Atının payvatı var. [3]

Çakal, Cartıl, Tıhnatan; [4]

Zemge, Zevkir, Mahraman, [5]

Balıklağı, Ayip Oğlu, Elbehan; [6]

Varmı bunların müslümanlığında bir günam ?[7]

Şallak; [8]

Mallak: [9]

Çek ayak!

Daaayak.

Tekrar ediyorum: Ebe, kendisine her sıra geldikçe tekerlemenin neresine gelmişse o satırı söylemeden mutlak baştan başlar, her satın söyledikçe de yumruğu indirir. Onun için yumruk toplamı 154’tür.

Ben çocukluğumda, gençliğimde bu oyunu çok severdim, sonuna kadar dayanırdım da.


[1] Bu mısra’ın ne demek olduğunu anlayamadım (Gidi) sözcüğü belli, kötü bir söz: (Pezevenk) demek. Bu sözcük kimi vakit şaka yollu bir azarlama deyimi olarak da kullanılır; “Yinemi yaramazlık, seni gidi haylaz!” misâlinde olduğu gibi.
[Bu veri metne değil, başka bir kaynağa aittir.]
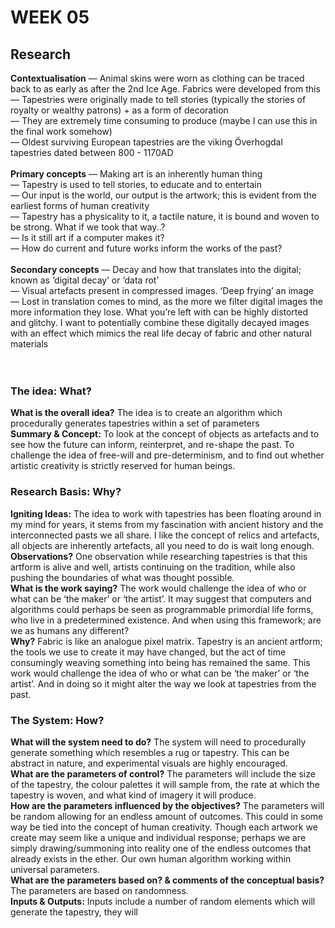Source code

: # WEEK 05

## Research

**Contextualisation**
— Animal skins were worn as clothing can be traced back to as early as after the 2nd Ice Age. Fabrics were developed from this <br/>
— Tapestries were originally made to tell stories (typically the stories of royalty or wealthy patrons) + as a form of decoration <br/>
— They are extremely time consuming to produce (maybe I can use this in the final work somehow) <br/>
— Oldest surviving European tapestries are the viking Överhogdal tapestries dated between 800 - 1170AD <br/>
 <br/>
**Primary concepts**
— Making art is an inherently human thing <br/>
— Tapestry is used to tell stories, to educate and to entertain <br/>
— Our input is the world, our output is the artwork; this is evident from the earliest forms of human creativity <br/>
— Tapestry has a physicality to it, a tactile nature, it is bound and woven to be strong. What if we took that way..? <br/>
— Is it still art if a computer makes it? <br/>
— How do current and future works inform the works of the past?  <br/>
 <br/>
**Secondary concepts**
— Decay and how that translates into the digital; known as ‘digital decay’ or ‘data rot’ <br/>
— Visual artefacts present in compressed images. ‘Deep frying’ an image <br/>
— Lost in translation comes to mind, as the more we filter digital images the more information they lose. What you’re left with can be highly distorted and glitchy. I want to potentially combine these digitally decayed images with an effect which mimics the real life decay of fabric and other natural materials <br/>
 <br/>
  <br/>
### The idea: What?
**What is the overall idea?**
The idea is to create an algorithm which procedurally generates tapestries within a set of parameters <br/>
**Summary & Concept:**
To look at the concept of objects as artefacts and to see how the future can inform, reinterpret, and re-shape the past. To challenge the idea of free-will and pre-determinism, and to find out whether artistic creativity is strictly reserved for human beings. <br/>
### Research Basis: Why?
**Igniting Ideas:**
The idea to work with tapestries has been floating around in my mind for years, it stems from my fascination with ancient history and the interconnected pasts we all share. I like the concept of relics and artefacts, all objects are inherently artefacts, all you need to do is wait long enough.  <br/>
**Observations?**
One observation while researching tapestries is that this artform is alive and well, artists continuing on the tradition, while also pushing the boundaries of what was thought possible. <br/>
**What is the work saying?** 
The work would challenge the idea of who or what can be ‘the maker’ or ‘the artist’. It may suggest that computers and algorithms could perhaps be seen as programmable primordial life forms, who live in a predetermined existence. And when using this framework; are we as humans any different?  <br/>
**Why?**
Fabric is like an analogue pixel matrix. Tapestry is an ancient artform; the tools we use to create it may have changed, but the act of time consumingly weaving something into being has remained the same. This work would challenge the idea of who or what can be ‘the maker’ or ‘the artist’. And in doing so it might alter the way we look at tapestries from the past. <br/> 
### The System: How?
**What will the system need to do?** 
The system will need to procedurally generate something which resembles a rug or tapestry. This can be abstract in nature, and experimental visuals are highly encouraged.  <br/>
**What are the parameters of control?** 
The parameters will include the size of the tapestry, the colour palettes it will sample from, the rate at which the tapestry is woven, and what kind of imagery it will produce.  <br/>
**How are the parameters influenced by the objectives?** 
The parameters will be random allowing for an endless amount of outcomes. This could in some way be tied into the concept of human creativity. Though each artwork we create may seem like a unique and individual response; perhaps we are simply drawing/summoning into reality one of the endless outcomes that already exists in the ether. Our own human algorithm working within universal parameters.  <br/>
**What are the parameters based on? & comments of the conceptual basis?** The parameters are based on randomness.  <br/>
**Inputs & Outputs:** Inputs include a number of random elements which will generate the tapestry, they will  <br/>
Zaten tekerlemelerde pek mâna da aranmaz ya!

[2] (Mizmiz), (Mezere): Gaziantep’in il merkezine yakın iki köy adıdır. Mezere: Arapça mezraa kelimesinin türkçeleştirilmiş şeklidir. Mezraa: zeredilecek, yani ekin ekilecek yer demektir.

[3] (Payvat): At bukağısı, köstek. Bu kelime de Farsça: Pay-bend kelimesinin türkçeleştirilmişidir. (pay): ayak; (bend): bağlama demektir. Kelimenin asıl türkçeleşmiş şekli (pavant)’tır ama, (at) sözüne kafiye olsun diye (payvat) denmiştir.

[4] (Çakal), (Cartıl), (Tıhnatan)

[5] Bu altı köy de Gaziantep il merkezi ne bağlı köylerdendir

[6] (Balıklağı), (Ayip oğlu - Eyyup oğlu), (Elbehan - Eblehan) : Gaziantep’in belli birer semtleridir.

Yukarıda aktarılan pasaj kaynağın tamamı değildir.